[EXTRACTED ENTRIES — start]

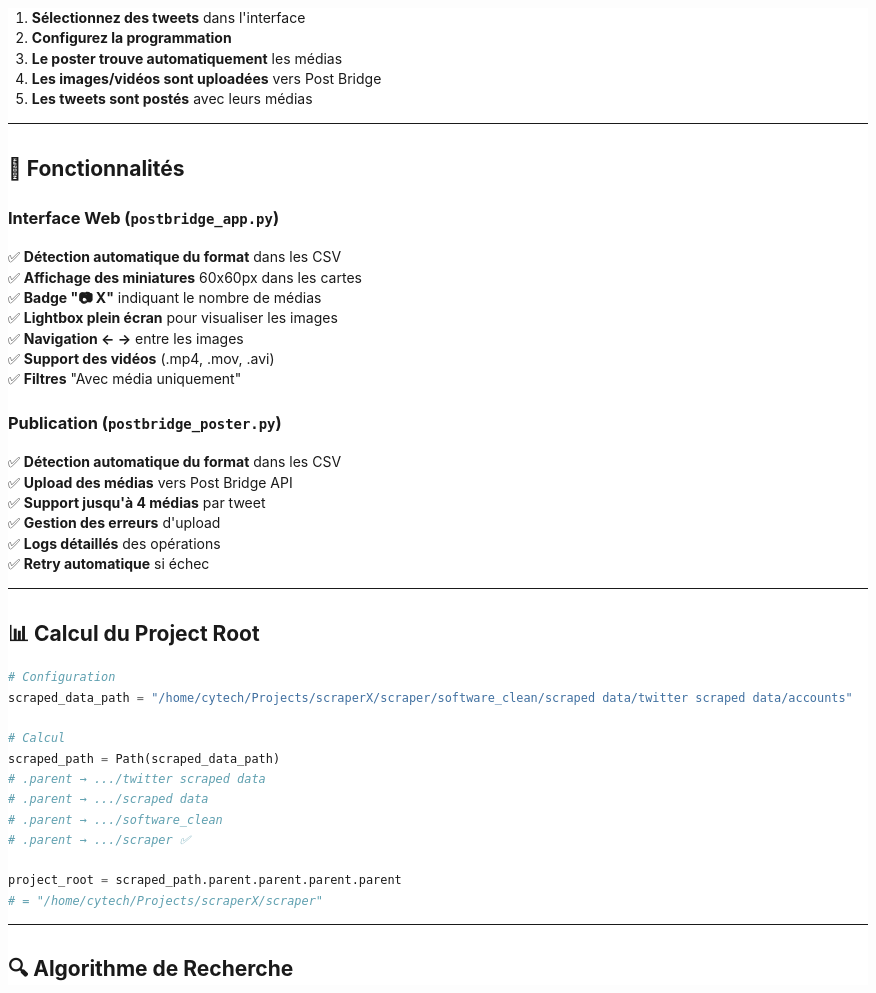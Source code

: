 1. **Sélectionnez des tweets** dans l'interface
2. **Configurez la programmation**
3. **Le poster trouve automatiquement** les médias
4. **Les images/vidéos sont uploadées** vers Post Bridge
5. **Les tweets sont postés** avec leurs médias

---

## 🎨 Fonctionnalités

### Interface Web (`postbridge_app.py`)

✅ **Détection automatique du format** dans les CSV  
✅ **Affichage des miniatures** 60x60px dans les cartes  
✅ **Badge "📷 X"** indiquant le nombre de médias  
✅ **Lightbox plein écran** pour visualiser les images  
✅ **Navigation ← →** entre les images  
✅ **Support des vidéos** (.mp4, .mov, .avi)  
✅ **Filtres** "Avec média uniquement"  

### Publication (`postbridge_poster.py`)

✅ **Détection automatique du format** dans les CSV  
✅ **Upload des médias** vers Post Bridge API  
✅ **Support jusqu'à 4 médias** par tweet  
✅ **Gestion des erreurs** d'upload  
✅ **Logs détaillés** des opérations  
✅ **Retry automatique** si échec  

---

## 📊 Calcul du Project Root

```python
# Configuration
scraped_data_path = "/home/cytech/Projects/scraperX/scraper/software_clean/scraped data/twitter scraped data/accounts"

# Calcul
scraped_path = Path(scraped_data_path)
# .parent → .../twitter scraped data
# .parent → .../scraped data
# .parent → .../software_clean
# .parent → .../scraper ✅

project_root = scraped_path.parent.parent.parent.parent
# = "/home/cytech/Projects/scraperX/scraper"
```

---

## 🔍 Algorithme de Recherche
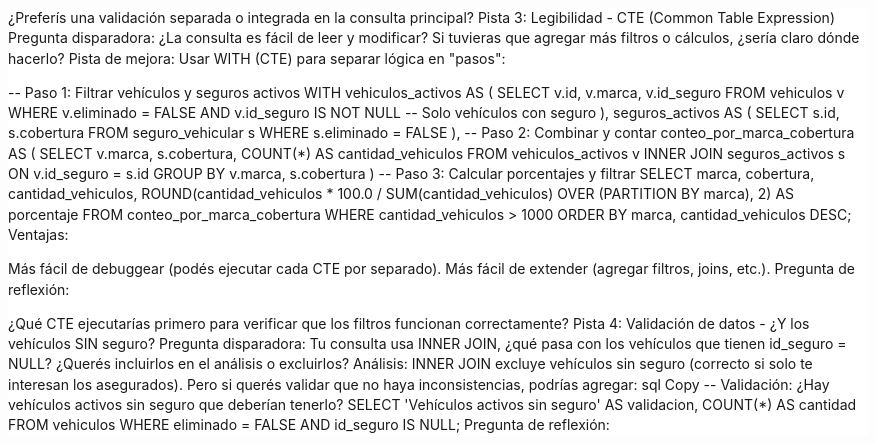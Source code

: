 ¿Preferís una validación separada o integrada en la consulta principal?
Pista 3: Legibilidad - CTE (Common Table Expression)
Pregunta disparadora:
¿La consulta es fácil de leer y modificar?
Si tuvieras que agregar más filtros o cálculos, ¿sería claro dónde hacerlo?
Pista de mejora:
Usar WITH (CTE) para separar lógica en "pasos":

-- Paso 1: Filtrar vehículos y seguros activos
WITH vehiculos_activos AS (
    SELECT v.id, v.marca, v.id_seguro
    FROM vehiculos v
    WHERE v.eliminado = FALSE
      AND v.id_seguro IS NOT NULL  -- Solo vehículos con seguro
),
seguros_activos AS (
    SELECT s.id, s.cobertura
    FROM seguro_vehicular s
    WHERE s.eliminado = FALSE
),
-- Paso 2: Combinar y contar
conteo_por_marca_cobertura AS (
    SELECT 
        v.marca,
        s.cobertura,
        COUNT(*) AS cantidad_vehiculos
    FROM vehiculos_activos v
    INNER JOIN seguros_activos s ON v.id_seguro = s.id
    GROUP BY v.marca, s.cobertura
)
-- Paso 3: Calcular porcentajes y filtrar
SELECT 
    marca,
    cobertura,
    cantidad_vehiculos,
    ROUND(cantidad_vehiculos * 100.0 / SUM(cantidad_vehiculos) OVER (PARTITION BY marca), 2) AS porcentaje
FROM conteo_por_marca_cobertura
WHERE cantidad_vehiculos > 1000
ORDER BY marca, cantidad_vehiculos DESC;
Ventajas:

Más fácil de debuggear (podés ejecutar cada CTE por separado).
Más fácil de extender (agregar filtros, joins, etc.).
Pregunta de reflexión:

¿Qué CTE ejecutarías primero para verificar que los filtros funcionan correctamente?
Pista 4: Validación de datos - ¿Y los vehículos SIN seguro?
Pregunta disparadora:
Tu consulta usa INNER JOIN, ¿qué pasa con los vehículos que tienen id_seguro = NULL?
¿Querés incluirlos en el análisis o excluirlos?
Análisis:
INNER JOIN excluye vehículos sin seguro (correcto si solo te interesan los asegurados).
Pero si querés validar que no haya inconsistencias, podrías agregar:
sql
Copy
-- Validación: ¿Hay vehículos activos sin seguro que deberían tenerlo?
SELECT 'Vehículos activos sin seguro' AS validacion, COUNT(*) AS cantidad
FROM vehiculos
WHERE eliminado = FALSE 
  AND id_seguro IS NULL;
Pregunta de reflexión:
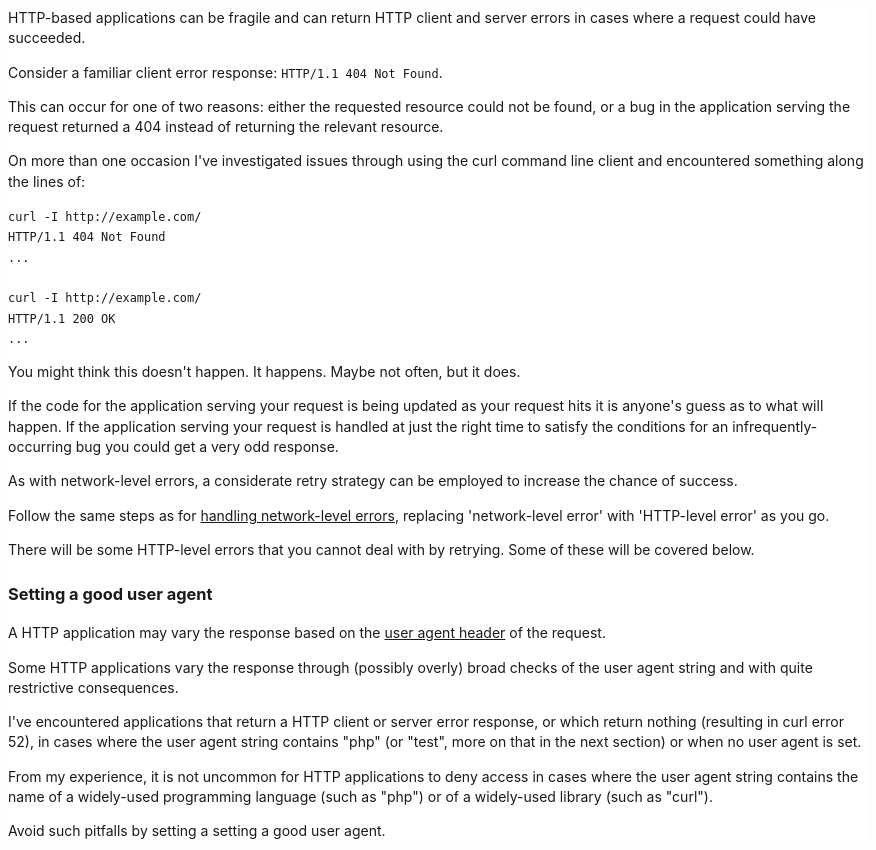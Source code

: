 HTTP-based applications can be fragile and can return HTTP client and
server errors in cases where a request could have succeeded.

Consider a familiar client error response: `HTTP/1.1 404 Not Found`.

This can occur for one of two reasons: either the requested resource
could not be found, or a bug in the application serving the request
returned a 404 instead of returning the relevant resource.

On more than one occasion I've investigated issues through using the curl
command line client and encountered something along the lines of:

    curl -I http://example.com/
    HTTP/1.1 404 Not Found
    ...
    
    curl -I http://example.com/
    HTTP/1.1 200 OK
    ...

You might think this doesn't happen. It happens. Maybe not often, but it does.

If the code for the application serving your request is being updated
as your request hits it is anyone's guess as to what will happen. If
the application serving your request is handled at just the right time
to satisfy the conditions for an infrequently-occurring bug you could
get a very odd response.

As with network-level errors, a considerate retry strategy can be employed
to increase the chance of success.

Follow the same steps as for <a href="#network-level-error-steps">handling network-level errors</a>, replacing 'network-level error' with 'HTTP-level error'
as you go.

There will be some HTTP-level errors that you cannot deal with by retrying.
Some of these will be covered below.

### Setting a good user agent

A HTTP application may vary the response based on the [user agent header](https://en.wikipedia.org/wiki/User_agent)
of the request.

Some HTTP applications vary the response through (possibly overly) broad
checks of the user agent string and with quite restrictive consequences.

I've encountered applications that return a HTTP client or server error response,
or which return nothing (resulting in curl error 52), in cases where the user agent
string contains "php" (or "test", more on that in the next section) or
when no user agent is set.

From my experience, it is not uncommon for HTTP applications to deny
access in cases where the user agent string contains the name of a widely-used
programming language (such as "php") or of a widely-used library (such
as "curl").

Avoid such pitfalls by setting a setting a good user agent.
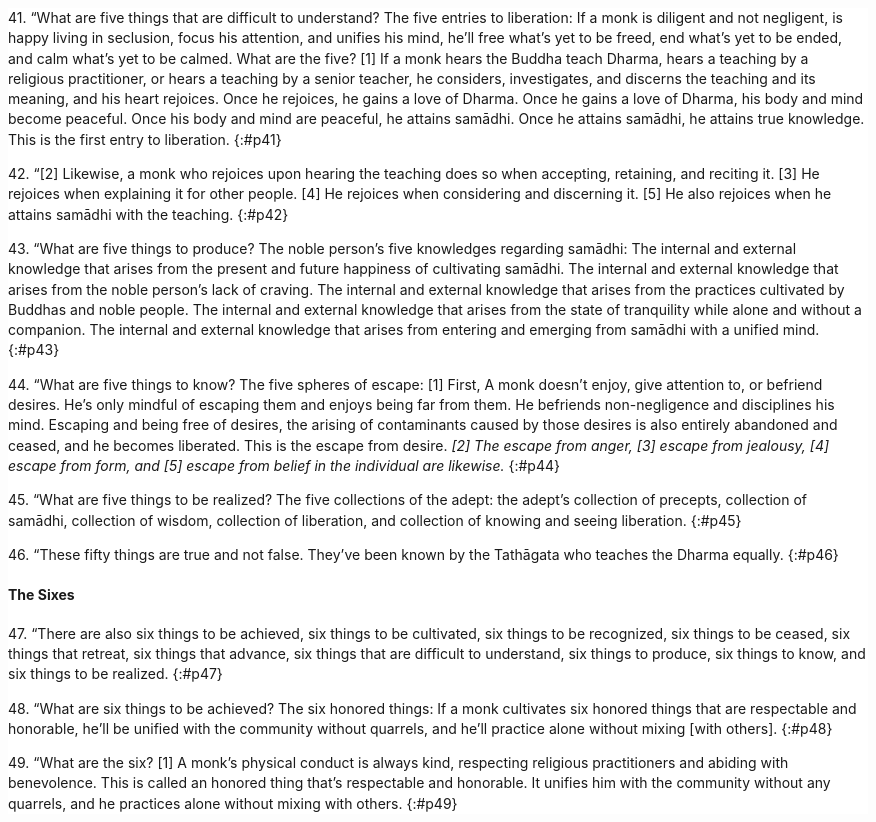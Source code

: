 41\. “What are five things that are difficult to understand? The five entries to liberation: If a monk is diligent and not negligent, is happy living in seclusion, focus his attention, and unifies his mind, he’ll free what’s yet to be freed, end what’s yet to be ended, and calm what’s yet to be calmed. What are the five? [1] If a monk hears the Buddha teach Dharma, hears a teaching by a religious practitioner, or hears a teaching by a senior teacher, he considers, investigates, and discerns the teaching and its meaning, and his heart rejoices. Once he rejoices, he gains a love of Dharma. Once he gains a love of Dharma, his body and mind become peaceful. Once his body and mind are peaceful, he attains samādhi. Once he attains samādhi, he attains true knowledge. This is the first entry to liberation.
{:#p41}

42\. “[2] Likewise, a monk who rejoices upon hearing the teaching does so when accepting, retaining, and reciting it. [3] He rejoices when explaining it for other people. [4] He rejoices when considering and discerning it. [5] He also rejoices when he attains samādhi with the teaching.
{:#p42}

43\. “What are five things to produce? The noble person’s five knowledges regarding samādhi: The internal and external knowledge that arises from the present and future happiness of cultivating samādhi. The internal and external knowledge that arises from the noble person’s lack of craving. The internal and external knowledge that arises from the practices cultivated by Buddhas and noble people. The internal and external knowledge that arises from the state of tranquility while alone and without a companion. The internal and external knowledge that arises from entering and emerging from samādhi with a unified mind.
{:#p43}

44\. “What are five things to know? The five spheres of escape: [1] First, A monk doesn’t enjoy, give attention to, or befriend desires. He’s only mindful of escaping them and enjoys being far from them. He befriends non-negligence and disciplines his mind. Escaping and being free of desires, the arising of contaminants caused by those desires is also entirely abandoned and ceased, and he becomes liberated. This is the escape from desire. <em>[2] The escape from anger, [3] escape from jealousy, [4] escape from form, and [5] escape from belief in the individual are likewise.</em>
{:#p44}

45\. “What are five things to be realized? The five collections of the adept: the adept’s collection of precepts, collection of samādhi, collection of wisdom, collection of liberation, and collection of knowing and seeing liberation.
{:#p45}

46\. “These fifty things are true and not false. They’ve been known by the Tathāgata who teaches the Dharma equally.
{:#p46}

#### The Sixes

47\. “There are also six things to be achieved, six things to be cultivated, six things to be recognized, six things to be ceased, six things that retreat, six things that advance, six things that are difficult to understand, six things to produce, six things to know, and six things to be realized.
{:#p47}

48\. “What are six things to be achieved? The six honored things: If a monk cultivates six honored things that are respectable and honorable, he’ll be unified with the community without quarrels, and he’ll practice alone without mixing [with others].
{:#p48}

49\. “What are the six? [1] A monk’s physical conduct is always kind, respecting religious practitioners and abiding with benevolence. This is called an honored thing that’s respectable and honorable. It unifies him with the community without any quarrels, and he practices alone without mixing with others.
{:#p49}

[EXTRACTED ENTRIES — finish]

EXERCISE INSTRUCTIONS. Print the data exactly, from its first line to the line containing "### Interface Web", both included. Omit the pictures.

ANSWER FOR THE TASK.
Source code

: 1. **Sélectionnez des tweets** dans l'interface
2. **Configurez la programmation**
3. **Le poster trouve automatiquement** les médias
4. **Les images/vidéos sont uploadées** vers Post Bridge
5. **Les tweets sont postés** avec leurs médias

---

## 🎨 Fonctionnalités

### Interface Web (`postbridge_app.py`)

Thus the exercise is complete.